The long used and now deprecated Heapster has been replaced with an integrated Metrics Server. Once installed and configured, the server exposes a standard API which other agents can use to determine usage. It can also be configured to expose custom metrics, which then could also be used by autoscalers to determine if an action should take place.
Plugins
We have been using the kubectl command throughout the course. The basic commands can be used together in a more complex manner extending what can be done. There are over seventy and growing plugins available to interact with Kubernetes objects and components.

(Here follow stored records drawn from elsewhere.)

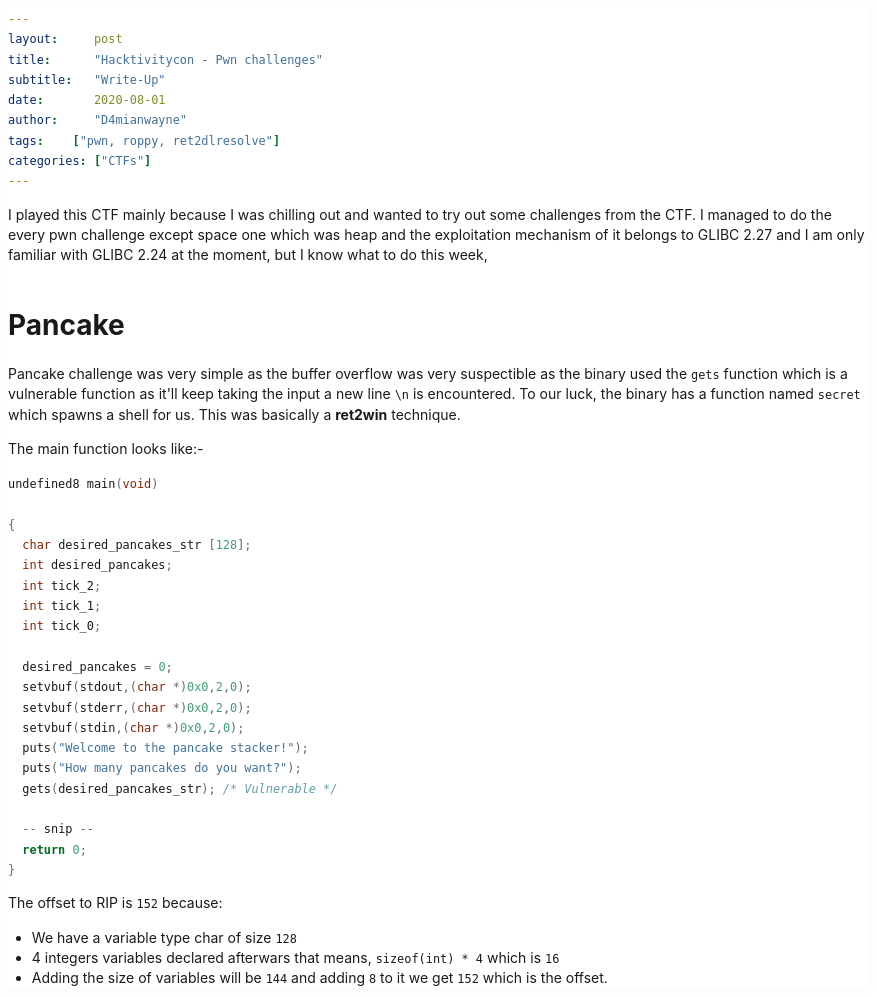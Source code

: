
 ```yaml
---
layout:     post
title:      "Hacktivitycon - Pwn challenges"
subtitle:   "Write-Up"
date:       2020-08-01 
author:     "D4mianwayne"
tags:    ["pwn, roppy, ret2dlresolve"]
categories: ["CTFs"]
---
```



I played this CTF mainly because I was chilling out and wanted to try out some challenges from the CTF. I managed to do the every pwn challenge except space one which was heap and the exploitation mechanism of it belongs to GLIBC 2.27 and I am only familiar with GLIBC 2.24 at the moment, but I know what to do this week,




# Pancake


Pancake challenge was very simple as the buffer overflow was very suspectible as the binary used the `gets` function which is a vulnerable function as it'll keep taking the input a new line `\n` is encountered. To our luck, the binary has a function named `secret` which spawns a shell for us. This was basically a **ret2win** technique.

The main function looks like:-

```C
undefined8 main(void)

{
  char desired_pancakes_str [128];
  int desired_pancakes;
  int tick_2;
  int tick_1;
  int tick_0;
  
  desired_pancakes = 0;
  setvbuf(stdout,(char *)0x0,2,0);
  setvbuf(stderr,(char *)0x0,2,0);
  setvbuf(stdin,(char *)0x0,2,0);
  puts("Welcome to the pancake stacker!");
  puts("How many pancakes do you want?");
  gets(desired_pancakes_str); /* Vulnerable */

  -- snip --
  return 0;
}
```

The offset to RIP is `152` because:
* We have a variable type char of size `128`
* 4 integers variables declared afterwars that means, `sizeof(int) * 4` which is `16` 
* Adding the size of variables will be `144` and adding `8` to it we get `152` which is the offset.
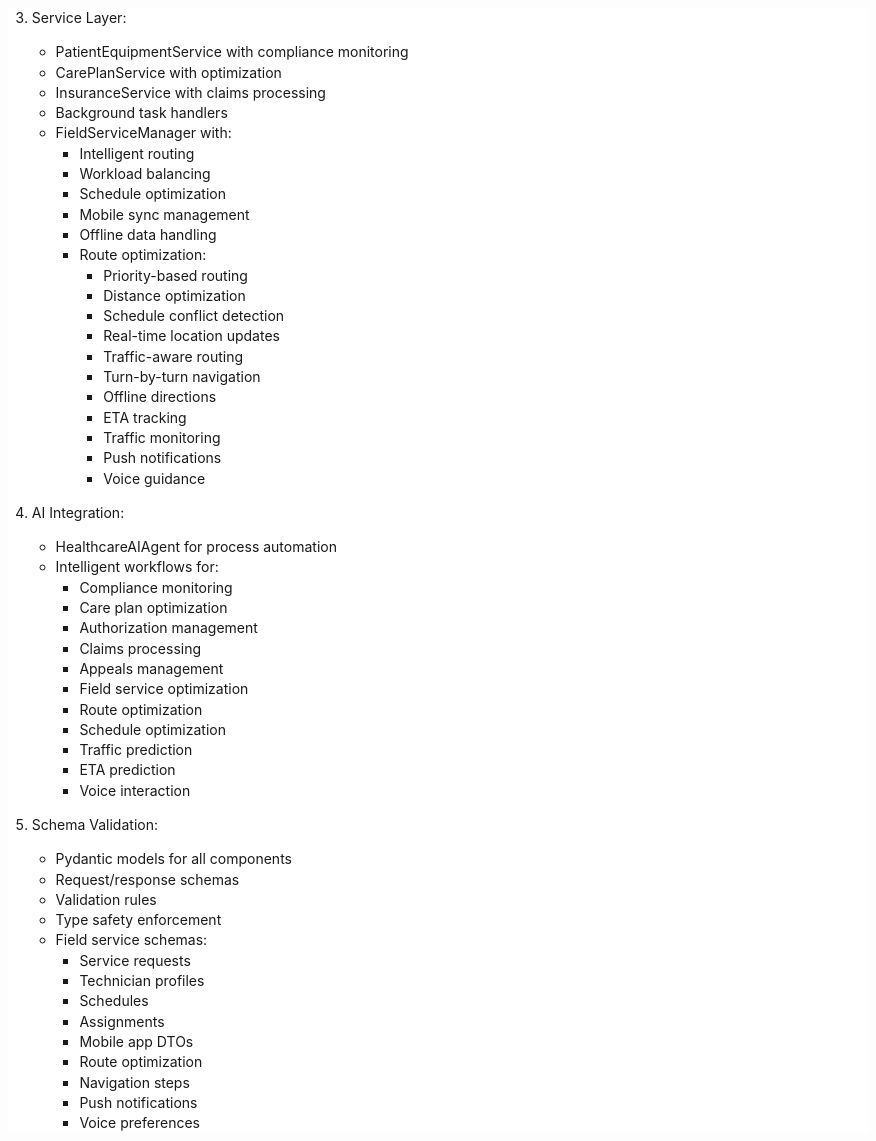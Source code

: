3. Service Layer:
   - PatientEquipmentService with compliance monitoring
   - CarePlanService with optimization
   - InsuranceService with claims processing
   - Background task handlers
   - FieldServiceManager with:
     - Intelligent routing
     - Workload balancing
     - Schedule optimization
     - Mobile sync management
     - Offline data handling
     - Route optimization:
       - Priority-based routing
       - Distance optimization
       - Schedule conflict detection
       - Real-time location updates
       - Traffic-aware routing
       - Turn-by-turn navigation
       - Offline directions
       - ETA tracking
       - Traffic monitoring
       - Push notifications
       - Voice guidance

4. AI Integration:
   - HealthcareAIAgent for process automation
   - Intelligent workflows for:
     - Compliance monitoring
     - Care plan optimization
     - Authorization management
     - Claims processing
     - Appeals management
     - Field service optimization
     - Route optimization
     - Schedule optimization
     - Traffic prediction
     - ETA prediction
     - Voice interaction

5. Schema Validation:
   - Pydantic models for all components
   - Request/response schemas
   - Validation rules
   - Type safety enforcement
   - Field service schemas:
     - Service requests
     - Technician profiles
     - Schedules
     - Assignments
     - Mobile app DTOs
     - Route optimization
     - Navigation steps
     - Push notifications
     - Voice preferences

At the time this course was written, plugins cannot overwrite existing kubectl commands, nor can it add sub-commands to existing commands. Writing new plugins should take into account the command line runtime package and a Go library for plugin authors.
As a plugin the declaration of options such as namespace or container to use must come after the command.
$ kubectl sniff bigpod-abcd-123 -c mainapp -n accounting
Plugins can be distributed in many ways. The use of krew (the kubectl plugin manager) allows for cross-platform packaging and a helpful plugin index, which makes finding new plugins easy.
Install the software using steps available in krew’s GitHub repository.
$ kubectl krew help
You can invoke krew through kubectl:
kubectl krew [command]...
Usage:
krew [command]
Available Commands
COMMAND | DESCRIPTION |
---|---|
help | Help about any command |
info | Show information about kubectl plugin |
install | Install kubectl plugins |
list | List installed kubectl plugins |
search | Discover kubectl plugins |
uninstall | Uninstall plugins |
update | Update the local copy of the plugin index |
upgrade | Upgrade installed plugins to newer versions |
version | Show krew version and diagnostics |
Managing Plugins
The help option explains basic operation. After installation ensure the $PATH includes the plugins. krew should allow easy installation and use after that.
$ export PATH="${KREW_ROOT:-$HOME/.krew}/bin:$PATH"
$ kubectl krew search
NAME DESCRIPTION INSTALLED
access-matrix Show an RBAC access matrix for server resources no
advise-psp Suggests PodSecurityPolicies for cluster. no
....
$ kubectl krew install tail
Updated the local copy of plugin index.
Installing plugin: tail
Installed plugin: tail
\
| Use this plugin:
....
| | Usage:
| |
| | # match all pods
| | $ kubectl tail
| |
| | # match pods in the 'frontend' namespace
| | $ kubectl tail --ns staging
....
In order to view the current plugins use:
kubectl plugin list
To find new plugins use:
kubectl krew search
To install use:
kubectl krew install new-plugin
Once installed use as kubectl sub-command. You can also upgrade and uninstall.
Sniffing Traffic With Wireshark
Cluster network traffic is encrypted making troubleshooting of possible network issues more complex. Using the sniff plugin you can view the traffic from within. sniff requires Wireshark and ability to export graphical display.
The sniff command will use the first found container unless you pass the -c option to declare which container in the pod to use for traffic monitoring.
$ kubectl krew install sniff nginx-123456-abcd -c webcont
Logging Tools
Logging, like monitoring, is a vast subject in IT. It has many tools that you can use as part of your arsenal.
Typically, logs are collected locally and aggregated before being ingested by a search engine and displayed via a dashboard which can use the search syntax. While there are many software stacks that you can use for logging, the Elasticsearch, Logstash, and Kibana Stack (ELK) has become quite common.
In Kubernetes, the kubelet writes container logs to local files (via the Docker logging driver). The kubectl logs command allows you to retrieve these logs.
Cluster-wide, you can use Fluentd to aggregate logs. Check out the cluster administration logging concepts for a detailed description.
Fluentd is part of the Cloud Native Computing Foundation and, together with Prometheus, they make a nice combination for monitoring and logging. You can find a detailed walk-through of running Fluentd on Kubernetes in the Kubernetes documentation.